On Tue, 26 Jan 2021 15:24:31 +0800
Fox Chen <[email protected]> wrote:

> The Path lookup is a very complex subject in VFS. The path-lookup
> document provides a very detailed guidance to help people understand
> how path lookup works in the kernel.This document was originally
> written based on three lwn articles five years ago. As times goes by,
> some of the content was outdated. This patchset is intended to update
> the document to make it more relevant to current codebase.
>
>
> Fox Chen (12):
> docs: path-lookup: update follow_managed() part
> docs: path-lookup: update path_to_nameidata() parth
> docs: path-lookup: update path_mountpoint() part
> docs: path-lookup: update do_last() part
> docs: path-lookup: remove filename_mountpoint
> docs: path-lookup: Add macro name to symlink limit description
> docs: path-lookup: i_op->follow_link replaced with i_op->get_link
> docs: path-lookup: update i_op->put_link and cookie description
> docs: path-lookup: no get_link()
> docs: path-lookup: update WALK_GET, WALK_PUT desc
> docs: path-lookup: update get_link() ->follow_link description
> docs: path-lookup: update symlink description
>
> Documentation/filesystems/path-lookup.rst | 146 ++++++++++------------
> 1 file changed, 63 insertions(+), 83 deletions(-)

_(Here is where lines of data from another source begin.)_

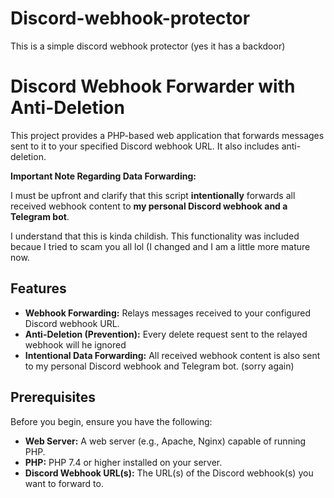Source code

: # Discord-webhook-protector
This is a simple discord webhook protector (yes it has a backdoor)

# Discord Webhook Forwarder with Anti-Deletion

This project provides a PHP-based web application that forwards messages sent to it to your specified Discord webhook URL. It also includes anti-deletion.

**Important Note Regarding Data Forwarding:**

I must be upfront and clarify that this script **intentionally** forwards all received webhook content to **my personal Discord webhook and a Telegram bot**.

I understand that this is kinda childish. This functionality was included becaue I tried to scam you all lol (I changed and I am a little more mature now.

## Features

* **Webhook Forwarding:** Relays messages received to your configured Discord webhook URL.
* **Anti-Deletion (Prevention):** Every delete request sent to the relayed webhook will he ignored
* **Intentional Data Forwarding:** All received webhook content is also sent to my personal Discord webhook and Telegram bot. (sorry again)

## Prerequisites

Before you begin, ensure you have the following:

* **Web Server:** A web server (e.g., Apache, Nginx) capable of running PHP.
* **PHP:** PHP 7.4 or higher installed on your server.
* **Discord Webhook URL(s):** The URL(s) of the Discord webhook(s) you want to forward to.
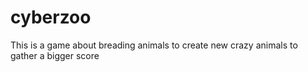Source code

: # cyberzoo
This is a game about breading animals to create new crazy animals to gather a bigger score
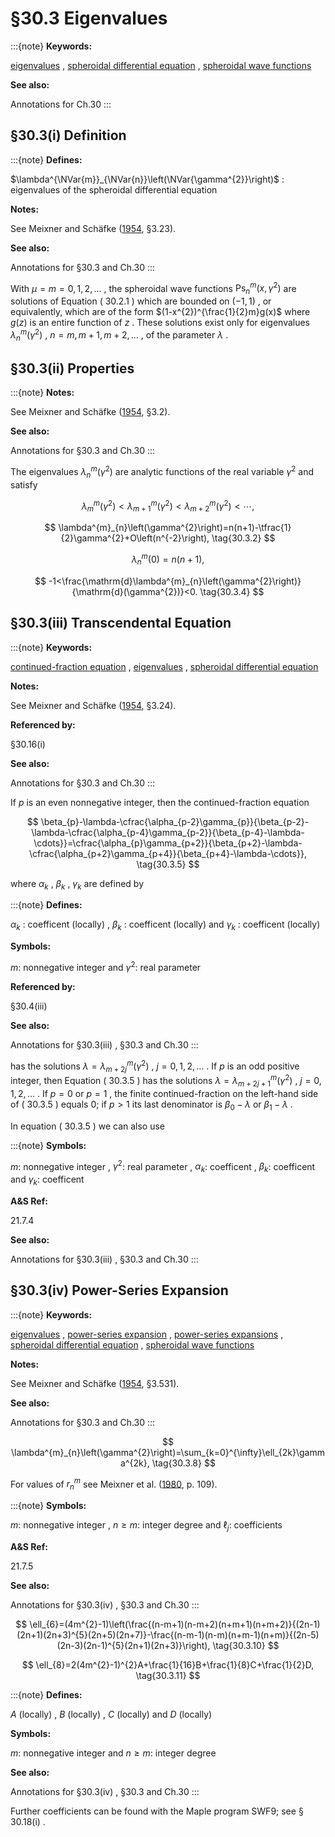 # §30.3 Eigenvalues

:::{note}
**Keywords:**

[eigenvalues](http://dlmf.nist.gov/search/search?q=eigenvalues) , [spheroidal differential equation](http://dlmf.nist.gov/search/search?q=spheroidal%20differential%20equation) , [spheroidal wave functions](http://dlmf.nist.gov/search/search?q=spheroidal%20wave%20functions)

**See also:**

Annotations for Ch.30
:::


## §30.3(i) Definition

:::{note}
**Defines:**

$\lambda^{\NVar{m}}_{\NVar{n}}\left(\NVar{\gamma^{2}}\right)$ : eigenvalues of the spheroidal differential equation

**Notes:**

See Meixner and Schäfke ([1954](./bib/M.html#bib1598 "Mathieusche Funktionen und Sphäroidfunktionen mit Anwendungen auf physikalische und technische Probleme"), §3.23).

**See also:**

Annotations for §30.3 and Ch.30
:::

With $\mu=m=0,1,2,\dots$ , the spheroidal wave functions $\mathsf{Ps}^{m}_{n}\left(x,\gamma^{2}\right)$ are solutions of Equation ( 30.2.1 ) which are bounded on $(-1,1)$ , or equivalently, which are of the form $(1-x^{2})^{\frac{1}{2}m}g(x)$ where $g(z)$ is an entire function of $z$ . These solutions exist only for eigenvalues $\lambda^{m}_{n}\left(\gamma^{2}\right)$ , $n=m,m+1,m+2,\dots$ , of the parameter $\lambda$ .


## §30.3(ii) Properties

:::{note}
**Notes:**

See Meixner and Schäfke ([1954](./bib/M.html#bib1598 "Mathieusche Funktionen und Sphäroidfunktionen mit Anwendungen auf physikalische und technische Probleme"), §3.2).

**See also:**

Annotations for §30.3 and Ch.30
:::

The eigenvalues $\lambda^{m}_{n}\left(\gamma^{2}\right)$ are analytic functions of the real variable $\gamma^{2}$ and satisfy


<a id="E1"></a>
$$
\lambda^{m}_{m}\left(\gamma^{2}\right)<\lambda^{m}_{m+1}\left(\gamma^{2}\right)<\lambda^{m}_{m+2}\left(\gamma^{2}\right)<\cdots, \tag{30.3.1}
$$


<a id="E2"></a>
$$
\lambda^{m}_{n}\left(\gamma^{2}\right)=n(n+1)-\tfrac{1}{2}\gamma^{2}+O\left(n^{-2}\right), \tag{30.3.2}
$$


<a id="E3"></a>
$$
\lambda^{m}_{n}\left(0\right)=n(n+1), \tag{30.3.3}
$$


<a id="E4"></a>
$$
-1<\frac{\mathrm{d}\lambda^{m}_{n}\left(\gamma^{2}\right)}{\mathrm{d}(\gamma^{2})}<0. \tag{30.3.4}
$$


## §30.3(iii) Transcendental Equation

:::{note}
**Keywords:**

[continued-fraction equation](http://dlmf.nist.gov/search/search?q=continued-fraction%0Aequation) , [eigenvalues](http://dlmf.nist.gov/search/search?q=eigenvalues) , [spheroidal differential equation](http://dlmf.nist.gov/search/search?q=spheroidal%20differential%20equation)

**Notes:**

See Meixner and Schäfke ([1954](./bib/M.html#bib1598 "Mathieusche Funktionen und Sphäroidfunktionen mit Anwendungen auf physikalische und technische Probleme"), §3.24).

**Referenced by:**

§30.16(i)

**See also:**

Annotations for §30.3 and Ch.30
:::

If $p$ is an even nonnegative integer, then the continued-fraction equation


<a id="E5"></a>
$$
\beta_{p}-\lambda-\cfrac{\alpha_{p-2}\gamma_{p}}{\beta_{p-2}-\lambda-\cfrac{\alpha_{p-4}\gamma_{p-2}}{\beta_{p-4}-\lambda-\cdots}}=\cfrac{\alpha_{p}\gamma_{p+2}}{\beta_{p+2}-\lambda-\cfrac{\alpha_{p+2}\gamma_{p+4}}{\beta_{p+4}-\lambda-\cdots}}, \tag{30.3.5}
$$

where $\alpha_{k}$ , $\beta_{k}$ , $\gamma_{k}$ are defined by

:::{note}
**Defines:**

$\alpha_{k}$ : coefficent (locally) , $\beta_{k}$ : coefficent (locally) and $\gamma_{k}$ : coefficent (locally)

**Symbols:**

$m$: nonnegative integer and $\gamma^{2}$: real parameter

**Referenced by:**

§30.4(iii)

**See also:**

Annotations for §30.3(iii) , §30.3 and Ch.30
:::

has the solutions $\lambda=\lambda^{m}_{m+2j}\left(\gamma^{2}\right)$ , $j=0,1,2,\dots$ . If $p$ is an odd positive integer, then Equation ( 30.3.5 ) has the solutions $\lambda=\lambda^{m}_{m+2j+1}\left(\gamma^{2}\right)$ , $j=0,1,2,\dots$ . If $p=0$ or $p=1$ , the finite continued-fraction on the left-hand side of ( 30.3.5 ) equals 0; if $p>1$ its last denominator is $\beta_{0}-\lambda$ or $\beta_{1}-\lambda$ .

In equation ( 30.3.5 ) we can also use

:::{note}
**Symbols:**

$m$: nonnegative integer , $\gamma^{2}$: real parameter , $\alpha_{k}$: coefficent , $\beta_{k}$: coefficent and $\gamma_{k}$: coefficent

**A&S Ref:**

21.7.4

**See also:**

Annotations for §30.3(iii) , §30.3 and Ch.30
:::


## §30.3(iv) Power-Series Expansion

:::{note}
**Keywords:**

[eigenvalues](http://dlmf.nist.gov/search/search?q=eigenvalues) , [power-series expansion](http://dlmf.nist.gov/search/search?q=power-series%20expansion) , [power-series expansions](http://dlmf.nist.gov/search/search?q=power-series%20expansions) , [spheroidal differential equation](http://dlmf.nist.gov/search/search?q=spheroidal%20differential%20equation) , [spheroidal wave functions](http://dlmf.nist.gov/search/search?q=spheroidal%20wave%20functions)

**Notes:**

See Meixner and Schäfke ([1954](./bib/M.html#bib1598 "Mathieusche Funktionen und Sphäroidfunktionen mit Anwendungen auf physikalische und technische Probleme"), §3.531).

**See also:**

Annotations for §30.3 and Ch.30
:::


<a id="E8"></a>
$$
\lambda^{m}_{n}\left(\gamma^{2}\right)=\sum_{k=0}^{\infty}\ell_{2k}\gamma^{2k}, \tag{30.3.8}
$$

For values of $r_{n}^{m}$ see Meixner et al. ([1980](./bib/M.html#bib1599 "Mathieu Functions and Spheroidal Functions and Their Mathematical Foundations: Further Studies"), p. 109).

:::{note}
**Symbols:**

$m$: nonnegative integer , $n\geq m$: integer degree and $\ell_{j}$: coefficients

**A&S Ref:**

21.7.5

**See also:**

Annotations for §30.3(iv) , §30.3 and Ch.30
:::


<a id="E10"></a>
$$
\ell_{6}=(4m^{2}-1)\left(\frac{(n-m+1)(n-m+2)(n+m+1)(n+m+2)}{(2n-1)(2n+1)(2n+3)^{5}(2n+5)(2n+7)}-\frac{(n-m-1)(n-m)(n+m-1)(n+m)}{(2n-5)(2n-3)(2n-1)^{5}(2n+1)(2n+3)}\right), \tag{30.3.10}
$$


<a id="E11"></a>
$$
\ell_{8}=2(4m^{2}-1)^{2}A+\frac{1}{16}B+\frac{1}{8}C+\frac{1}{2}D, \tag{30.3.11}
$$

:::{note}
**Defines:**

$A$ (locally) , $B$ (locally) , $C$ (locally) and $D$ (locally)

**Symbols:**

$m$: nonnegative integer and $n\geq m$: integer degree

**See also:**

Annotations for §30.3(iv) , §30.3 and Ch.30
:::

Further coefficients can be found with the Maple program SWF9; see § 30.18(i) .
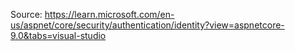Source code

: Source: https://learn.microsoft.com/en-us/aspnet/core/security/authentication/identity?view=aspnetcore-9.0&tabs=visual-studio
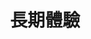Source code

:---
title: '長期體驗'
description: '分基礎、中級、高級可以選擇。有長期習慣做瑜伽者建議選擇此方案。'
cost: 'NT $5600 / 季'
image:
  url: '/card/card6.jpg'
  alt: 'long course image'
order: 3
---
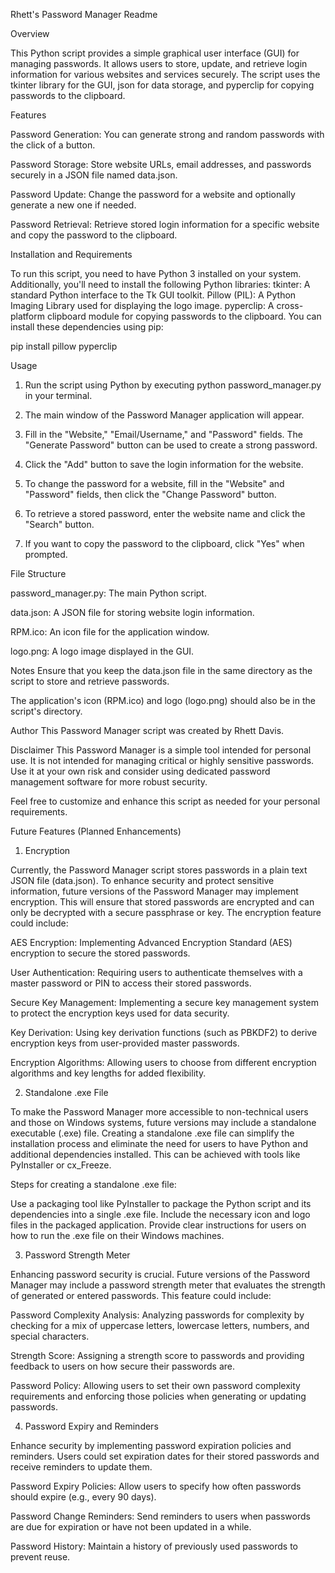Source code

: Rhett's Password Manager Readme

Overview

This Python script provides a simple graphical user interface (GUI) for managing passwords. It allows users to store, update, and retrieve login information for various websites and services securely. The script uses the tkinter library for the GUI, json for data storage, and pyperclip for copying passwords to the clipboard.

Features

Password Generation: You can generate strong and random passwords with the click of a button.

Password Storage: Store website URLs, email addresses, and passwords securely in a JSON file named data.json.

Password Update: Change the password for a website and optionally generate a new one if needed.

Password Retrieval: Retrieve stored login information for a specific website and copy the password to the clipboard.

Installation and Requirements

To run this script, you need to have Python 3 installed on your system. Additionally, you'll need to install the following Python libraries:
tkinter: A standard Python interface to the Tk GUI toolkit.
Pillow (PIL): A Python Imaging Library used for displaying the logo image.
pyperclip: A cross-platform clipboard module for copying passwords to the clipboard.
You can install these dependencies using pip:

pip install pillow pyperclip

Usage
1. Run the script using Python by executing python password_manager.py in your terminal.

2. The main window of the Password Manager application will appear.

3. Fill in the "Website," "Email/Username," and "Password" fields. The "Generate Password" button can be used to create a strong password.

4. Click the "Add" button to save the login information for the website.

5. To change the password for a website, fill in the "Website" and "Password" fields, then click the "Change Password" button.

6. To retrieve a stored password, enter the website name and click the "Search" button.

7. If you want to copy the password to the clipboard, click "Yes" when prompted.

File Structure

password_manager.py: The main Python script.

data.json: A JSON file for storing website login information.

RPM.ico: An icon file for the application window.

logo.png: A logo image displayed in the GUI.

Notes
Ensure that you keep the data.json file in the same directory as the script to store and retrieve passwords.

The application's icon (RPM.ico) and logo (logo.png) should also be in the script's directory.

Author
This Password Manager script was created by Rhett Davis.

Disclaimer
This Password Manager is a simple tool intended for personal use. It is not intended for managing critical or highly sensitive passwords. Use it at your own risk and consider using dedicated password management software for more robust security.

Feel free to customize and enhance this script as needed for your personal requirements.

Future Features (Planned Enhancements)
1. Encryption

Currently, the Password Manager script stores passwords in a plain text JSON file (data.json). To enhance security and protect sensitive information, future versions of the Password Manager may implement encryption. This will ensure that stored passwords are encrypted and can only be decrypted with a secure passphrase or key. The encryption feature could include:

AES Encryption: Implementing Advanced Encryption Standard (AES) encryption to secure the stored passwords.

User Authentication: Requiring users to authenticate themselves with a master password or PIN to access their stored passwords.

Secure Key Management: Implementing a secure key management system to protect the encryption keys used for data security.

Key Derivation: Using key derivation functions (such as PBKDF2) to derive encryption keys from user-provided master passwords.

Encryption Algorithms: Allowing users to choose from different encryption algorithms and key lengths for added flexibility.

2. Standalone .exe File
   
To make the Password Manager more accessible to non-technical users and those on Windows systems, future versions may include a standalone executable (.exe) file. Creating a standalone .exe file can simplify the installation process and eliminate the need for users to have Python and additional dependencies installed. This can be achieved with tools like PyInstaller or cx_Freeze.

Steps for creating a standalone .exe file:

Use a packaging tool like PyInstaller to package the Python script and its dependencies into a single .exe file.
Include the necessary icon and logo files in the packaged application.
Provide clear instructions for users on how to run the .exe file on their Windows machines.

3. Password Strength Meter
   
Enhancing password security is crucial. Future versions of the Password Manager may include a password strength meter that evaluates the strength of generated or entered passwords. This feature could include:

Password Complexity Analysis: Analyzing passwords for complexity by checking for a mix of uppercase letters, lowercase letters, numbers, and special characters.

Strength Score: Assigning a strength score to passwords and providing feedback to users on how secure their passwords are.

Password Policy: Allowing users to set their own password complexity requirements and enforcing those policies when generating or updating passwords.

4. Password Expiry and Reminders
   
Enhance security by implementing password expiration policies and reminders. Users could set expiration dates for their stored passwords and receive reminders to update them.

Password Expiry Policies: Allow users to specify how often passwords should expire (e.g., every 90 days).

Password Change Reminders: Send reminders to users when passwords are due for expiration or have not been updated in a while.

Password History: Maintain a history of previously used passwords to prevent reuse.
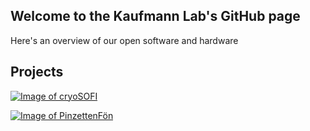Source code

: ## Welcome to the Kaufmann Lab's GitHub page

Here's an overview of our open software and hardware


## Projects
[![Image of cryoSOFI](https://raw.githubusercontent.com/rainerkaufmann/rainerkaufmann.github.io/master/cryo-SOFI.jpg)](https://github.com/rainerkaufmann/cryoSOFI)

[![Image of PinzettenFön](https://raw.githubusercontent.com/rainerkaufmann/rainerkaufmann.github.io/master/pinzenttenfoen.jpg)](https://github.com/rainerkaufmann/PinzettenFoen)

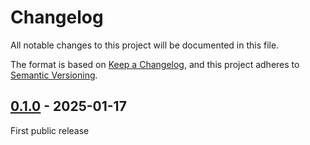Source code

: # Changelog

All notable changes to this project will be documented in this file.

The format is based on [Keep a Changelog][],
and this project adheres to [Semantic Versioning][].

<!--
## Unreleased

### Added
### Changed
### Removed

[x.y.z]: https://github.com/WoozyMasta/notify/compare/v0.1.0...v0.1.1
-->

## [0.1.0][] - 2025-01-17

First public release

[0.1.0]: https://github.com/WoozyMasta/notify/tree/v0.1.0

<!--links-->
[Keep a Changelog]: https://keepachangelog.com/en/1.1.0/
[Semantic Versioning]: https://semver.org/spec/v2.0.0.html
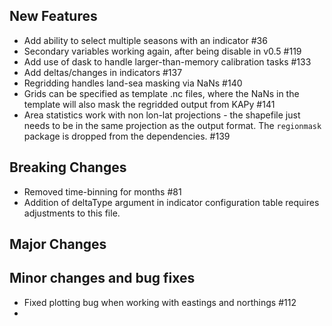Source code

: ## New Features
* Add ability to select multiple seasons with an indicator #36
* Secondary variables working again, after being disable in v0.5 #119
* Add use of dask to handle larger-than-memory calibration tasks #133
* Add deltas/changes in indicators #137
* Regridding handles land-sea masking via NaNs #140
* Grids can be specified as template .nc files, where the NaNs in the template will also mask the regridded output from KAPy #141
* Area statistics work with non lon-lat projections - the shapefile just needs to be in the same projection as the output format. The `regionmask` package is dropped from the dependencies. #139

## Breaking Changes
* Removed time-binning for months #81
* Addition of deltaType argument in indicator configuration table requires adjustments to this file.

## Major Changes

## Minor changes and bug fixes
* Fixed plotting bug when working with eastings and northings #112
* 
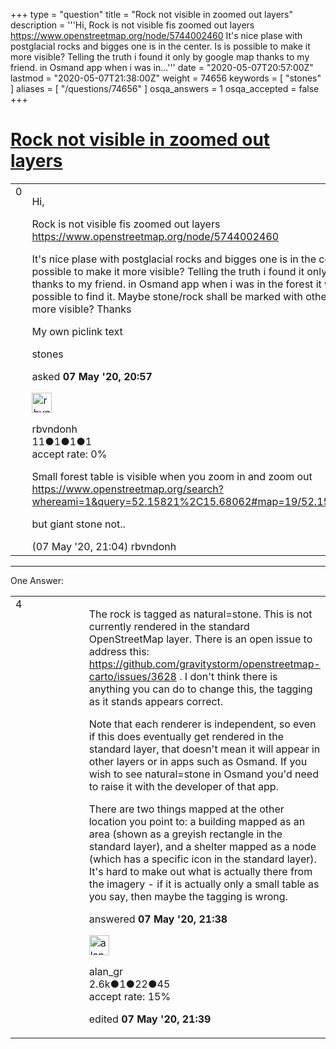 +++
type = "question"
title = "Rock not visible in zoomed out layers"
description = '''Hi, Rock is not visible fis zoomed out layers https://www.openstreetmap.org/node/5744002460 It&#x27;s nice plase with postglacial rocks and bigges one is in the center. Is is possible to make it more visible? Telling the truth i found it only by google map thanks to my friend. in Osmand app when i was in...'''
date = "2020-05-07T20:57:00Z"
lastmod = "2020-05-07T21:38:00Z"
weight = 74656
keywords = [ "stones" ]
aliases = [ "/questions/74656" ]
osqa_answers = 1
osqa_accepted = false
+++

<div class="headNormal">

# [Rock not visible in zoomed out layers](/questions/74656/rock-not-visible-in-zoomed-out-layers)

</div>

<div id="main-body">

<div id="askform">

<table id="question-table" style="width:100%;">
<colgroup>
<col style="width: 50%" />
<col style="width: 50%" />
</colgroup>
<tbody>
<tr>
<td style="width: 30px; vertical-align: top"><div class="vote-buttons">
<span id="post-74656-upvote" class="ajax-command post-vote up" rel="nofollow" title="I like this post (click again to cancel)"> </span>
<div id="post-74656-score" class="post-score" title="current number of votes">
0
</div>
<span id="post-74656-downvote" class="ajax-command post-vote down" rel="nofollow" title="I dont like this post (click again to cancel)"> </span> <span id="favorite-mark" class="ajax-command favorite-mark" rel="nofollow" title="mark/unmark this question as favorite (click again to cancel)"> </span>
<div id="favorite-count" class="favorite-count">
&#10;</div>
</div></td>
<td><div id="item-right">
<div class="question-body">
<p>Hi,</p>
<p>Rock is not visible fis zoomed out layers <a href="https://www.openstreetmap.org/node/5744002460">https://www.openstreetmap.org/node/5744002460</a></p>
<p>It's nice plase with postglacial rocks and bigges one is in the center. Is is possible to make it more visible? Telling the truth i found it only by google map thanks to my friend. in Osmand app when i was in the forest it was not possible to find it. Maybe stone/rock shall be marked with other tag to make it more visible? Thanks</p>
<p>My own pic<span>link text</span></p>
</div>
<div id="question-tags" class="tags-container tags">
<span class="post-tag tag-link-stones" rel="tag" title="see questions tagged &#39;stones&#39;">stones</span>
</div>
<div id="question-controls" class="post-controls">
&#10;</div>
<div class="post-update-info-container">
<div class="post-update-info post-update-info-user">
<p>asked <strong>07 May '20, 20:57</strong></p>
<img src="https://secure.gravatar.com/avatar/474daa10f74e86ba7084e8a112b4c8b4?s=32&amp;d=identicon&amp;r=g" class="gravatar" width="32" height="32" alt="rbvndonh&#39;s gravatar image" />
<p><span>rbvndonh</span><br />
<span class="score" title="11 reputation points">11</span><span title="1 badges"><span class="badge1">●</span><span class="badgecount">1</span></span><span title="1 badges"><span class="silver">●</span><span class="badgecount">1</span></span><span title="1 badges"><span class="bronze">●</span><span class="badgecount">1</span></span><br />
<span class="accept_rate" title="Rate of the user&#39;s accepted answers">accept rate:</span> <span title="rbvndonh has no accepted answers">0%</span></p>
</div>
</div>
<div id="comments-container-74656" class="comments-container">
<span id="74657"></span>
<div id="comment-74657" class="comment">
<div id="post-74657-score" class="comment-score">
&#10;</div>
<div class="comment-text">
<p>Small forest table is visible when you zoom in and zoom out <a href="https://www.openstreetmap.org/search?whereami=1&amp;query=52.15821%2C15.68062#map=19/52.15821/15.68062">https://www.openstreetmap.org/search?whereami=1&amp;query=52.15821%2C15.68062#map=19/52.15821/15.68062</a></p>
<p>but giant stone not..</p>
</div>
<div id="comment-74657-info" class="comment-info">
<span class="comment-age">(07 May '20, 21:04)</span> <span class="comment-user userinfo">rbvndonh</span>
</div>
</div>
</div>
<div id="comment-tools-74656" class="comment-tools">
&#10;</div>
<div class="clear">
&#10;</div>
<div id="comment-74656-form-container" class="comment-form-container">
&#10;</div>
<div class="clear">
&#10;</div>
</div></td>
</tr>
</tbody>
</table>

------------------------------------------------------------------------

<div class="tabBar">

<span id="sort-top"></span>

<div class="headQuestions">

One Answer:

</div>

</div>

<span id="74658"></span>

<div id="answer-container-74658" class="answer">

<table style="width:100%;">
<colgroup>
<col style="width: 50%" />
<col style="width: 50%" />
</colgroup>
<tbody>
<tr>
<td style="width: 30px; vertical-align: top"><div class="vote-buttons">
<span id="post-74658-upvote" class="ajax-command post-vote up" rel="nofollow" title="I like this post (click again to cancel)"> </span>
<div id="post-74658-score" class="post-score" title="current number of votes">
4
</div>
<span id="post-74658-downvote" class="ajax-command post-vote down" rel="nofollow" title="I dont like this post (click again to cancel)"> </span>
</div></td>
<td><div class="item-right">
<div class="answer-body">
<p>The rock is tagged as natural=stone. This is not currently rendered in the standard OpenStreetMap layer. There is an open issue to address this: <a href="https://github.com/gravitystorm/openstreetmap-carto/issues/3628">https://github.com/gravitystorm/openstreetmap-carto/issues/3628</a> . I don't think there is anything you can do to change this, the tagging as it stands appears correct.</p>
<p>Note that each renderer is independent, so even if this does eventually get rendered in the standard layer, that doesn't mean it will appear in other layers or in apps such as Osmand. If you wish to see natural=stone in Osmand you'd need to raise it with the developer of that app.</p>
<p>There are two things mapped at the other location you point to: a building mapped as an area (shown as a greyish rectangle in the standard layer), and a shelter mapped as a node (which has a specific icon in the standard layer). It's hard to make out what is actually there from the imagery - if it is actually only a small table as you say, then maybe the tagging is wrong.</p>
</div>
<div class="answer-controls post-controls">
&#10;</div>
<div class="post-update-info-container">
<div class="post-update-info post-update-info-user">
<p>answered <strong>07 May '20, 21:38</strong></p>
<img src="https://secure.gravatar.com/avatar/8da3fc19d7250ff5fbdbcbf467f9458f?s=32&amp;d=identicon&amp;r=g" class="gravatar" width="32" height="32" alt="alan_gr&#39;s gravatar image" />
<p><span>alan_gr</span><br />
<span class="score" title="2623 reputation points"><span>2.6k</span></span><span title="1 badges"><span class="badge1">●</span><span class="badgecount">1</span></span><span title="22 badges"><span class="silver">●</span><span class="badgecount">22</span></span><span title="45 badges"><span class="bronze">●</span><span class="badgecount">45</span></span><br />
<span class="accept_rate" title="Rate of the user&#39;s accepted answers">accept rate:</span> <span title="alan_gr has 10 accepted answers">15%</span></p>
</div>
<div class="post-update-info post-update-info-edited">
<p><span> edited <strong>07 May '20, 21:39</strong> </span></p>
</div>
</div>
<div id="comments-container-74658" class="comments-container">
&#10;</div>
<div id="comment-tools-74658" class="comment-tools">
&#10;</div>
<div class="clear">
&#10;</div>
<div id="comment-74658-form-container" class="comment-form-container">
&#10;</div>
<div class="clear">
&#10;</div>
</div></td>
</tr>
</tbody>
</table>

</div>

<div class="paginator-container-left">

</div>

</div>

</div>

Neil Brown (copied) is the original author of this document; I'd really
like his feedback on these changes. Neil, the full set is at:

https://lore.kernel.org/lkml/[email protected]/

Thanks,

jon

2021-01-28 03:26:25

by NeilBrown

[permalink] [raw]
Subject: Re: [PATCH 02/12] docs: path-lookup: update path_to_nameidata() parth

On Tue, Jan 26 2021, Fox Chen wrote:

> No path_to_namei() anymore, step_into() will be called.
> Related commit: c99687a03a78775f77d57fe9b07af4c8ec3dd03c
>
> Signed-off-by: Fox Chen <[email protected]>
> ---
> Documentation/filesystems/path-lookup.rst | 2 +-
> 1 file changed, 1 insertion(+), 1 deletion(-)
>
> diff --git a/Documentation/filesystems/path-lookup.rst b/Documentation/filesystems/path-lookup.rst
> index e778db767120..2ad96e1e3c49 100644
> --- a/Documentation/filesystems/path-lookup.rst
> +++ b/Documentation/filesystems/path-lookup.rst
> @@ -455,7 +455,7 @@ In the absence of symbolic links, ``walk_component()`` creates a new
> ``struct path`` containing a counted reference to the new dentry and a
> reference to the new ``vfsmount`` which is only counted if it is
> different from the previous ``vfsmount``. It then calls
> -``path_to_nameidata()`` to install the new ``struct path`` in the
> +``step_into()`` to install the new ``struct path`` in the
> ``struct nameidata`` and drop the unneeded references.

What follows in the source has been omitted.